** RECORDED INFORMATION **
----

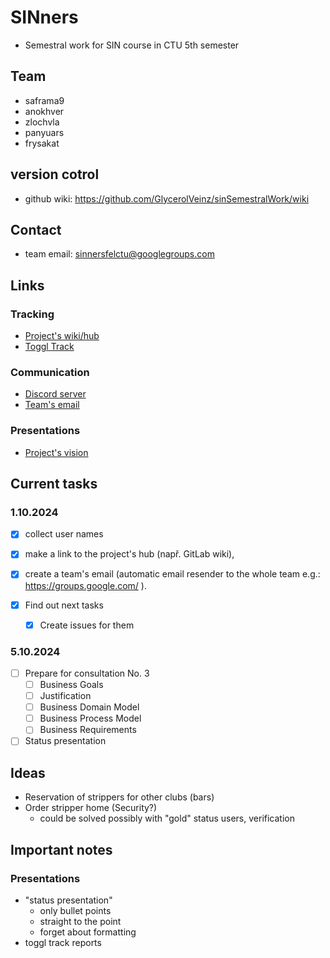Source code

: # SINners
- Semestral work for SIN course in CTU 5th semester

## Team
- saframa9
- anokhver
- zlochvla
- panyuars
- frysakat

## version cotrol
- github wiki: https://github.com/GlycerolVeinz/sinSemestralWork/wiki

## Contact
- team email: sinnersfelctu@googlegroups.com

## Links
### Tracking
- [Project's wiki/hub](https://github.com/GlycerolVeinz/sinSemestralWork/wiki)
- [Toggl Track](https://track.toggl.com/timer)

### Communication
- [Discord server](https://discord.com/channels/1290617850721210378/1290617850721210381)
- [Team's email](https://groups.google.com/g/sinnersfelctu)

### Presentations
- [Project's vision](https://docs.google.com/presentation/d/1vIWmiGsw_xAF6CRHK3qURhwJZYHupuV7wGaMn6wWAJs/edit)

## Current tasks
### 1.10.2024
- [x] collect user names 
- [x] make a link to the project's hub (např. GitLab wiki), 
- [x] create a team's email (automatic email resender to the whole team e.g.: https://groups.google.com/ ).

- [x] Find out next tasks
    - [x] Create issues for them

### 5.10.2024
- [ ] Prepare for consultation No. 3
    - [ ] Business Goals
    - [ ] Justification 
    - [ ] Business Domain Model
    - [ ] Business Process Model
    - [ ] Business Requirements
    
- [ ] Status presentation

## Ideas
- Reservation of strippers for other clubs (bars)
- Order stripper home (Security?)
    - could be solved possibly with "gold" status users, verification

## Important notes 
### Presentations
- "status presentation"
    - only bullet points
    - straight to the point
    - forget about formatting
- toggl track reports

----

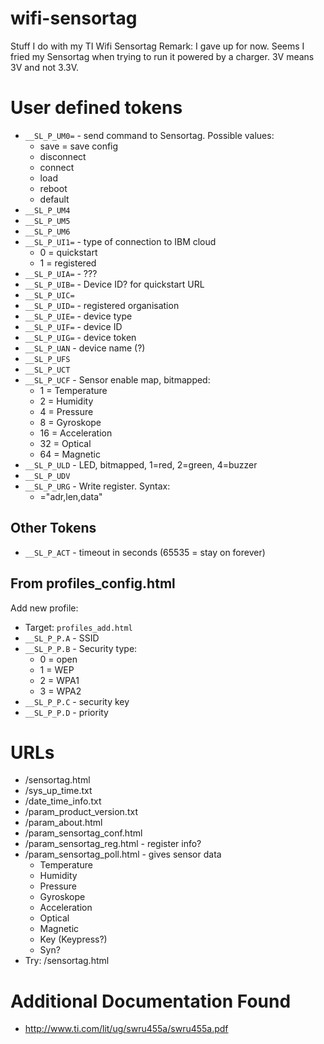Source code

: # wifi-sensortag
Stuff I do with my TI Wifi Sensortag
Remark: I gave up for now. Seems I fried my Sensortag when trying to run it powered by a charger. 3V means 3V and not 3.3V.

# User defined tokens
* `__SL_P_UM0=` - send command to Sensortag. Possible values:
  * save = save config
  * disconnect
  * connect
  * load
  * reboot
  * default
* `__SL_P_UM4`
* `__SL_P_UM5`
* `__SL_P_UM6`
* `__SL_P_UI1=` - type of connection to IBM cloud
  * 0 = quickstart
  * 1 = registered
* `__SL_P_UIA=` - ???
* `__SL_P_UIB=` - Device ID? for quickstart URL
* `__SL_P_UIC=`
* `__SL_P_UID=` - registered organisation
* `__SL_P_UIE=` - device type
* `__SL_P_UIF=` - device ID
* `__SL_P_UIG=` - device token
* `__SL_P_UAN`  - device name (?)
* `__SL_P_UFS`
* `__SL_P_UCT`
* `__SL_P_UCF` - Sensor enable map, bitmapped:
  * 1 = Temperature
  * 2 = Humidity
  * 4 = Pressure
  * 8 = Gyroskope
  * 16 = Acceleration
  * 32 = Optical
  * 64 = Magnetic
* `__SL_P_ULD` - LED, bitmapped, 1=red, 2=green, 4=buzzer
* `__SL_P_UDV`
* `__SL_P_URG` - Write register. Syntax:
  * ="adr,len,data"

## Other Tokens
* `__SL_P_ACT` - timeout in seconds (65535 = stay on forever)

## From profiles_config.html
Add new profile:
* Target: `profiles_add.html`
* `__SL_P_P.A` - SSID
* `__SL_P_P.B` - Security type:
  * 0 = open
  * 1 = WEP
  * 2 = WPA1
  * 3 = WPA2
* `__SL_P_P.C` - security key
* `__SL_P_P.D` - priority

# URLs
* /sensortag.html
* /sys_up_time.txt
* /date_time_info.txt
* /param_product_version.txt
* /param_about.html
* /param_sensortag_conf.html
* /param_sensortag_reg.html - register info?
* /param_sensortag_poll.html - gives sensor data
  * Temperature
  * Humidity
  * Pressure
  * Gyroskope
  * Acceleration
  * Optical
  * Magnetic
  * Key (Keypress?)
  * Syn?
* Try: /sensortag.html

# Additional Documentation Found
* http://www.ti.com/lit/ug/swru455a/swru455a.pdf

----

** EXERCISE **
Please output exactly the lines between the one holding "- [x] Find out next tasks" and the one holding "- toggl track reports" in the records above, inclusive, and nothing more.

** RESULT **
- [x] Find out next tasks
    - [x] Create issues for them

### 5.10.2024
- [ ] Prepare for consultation No. 3
    - [ ] Business Goals
    - [ ] Justification 
    - [ ] Business Domain Model
    - [ ] Business Process Model
    - [ ] Business Requirements
    
- [ ] Status presentation

## Ideas
- Reservation of strippers for other clubs (bars)
- Order stripper home (Security?)
    - could be solved possibly with "gold" status users, verification

## Important notes 
### Presentations
- "status presentation"
    - only bullet points
    - straight to the point
    - forget about formatting
- toggl track reports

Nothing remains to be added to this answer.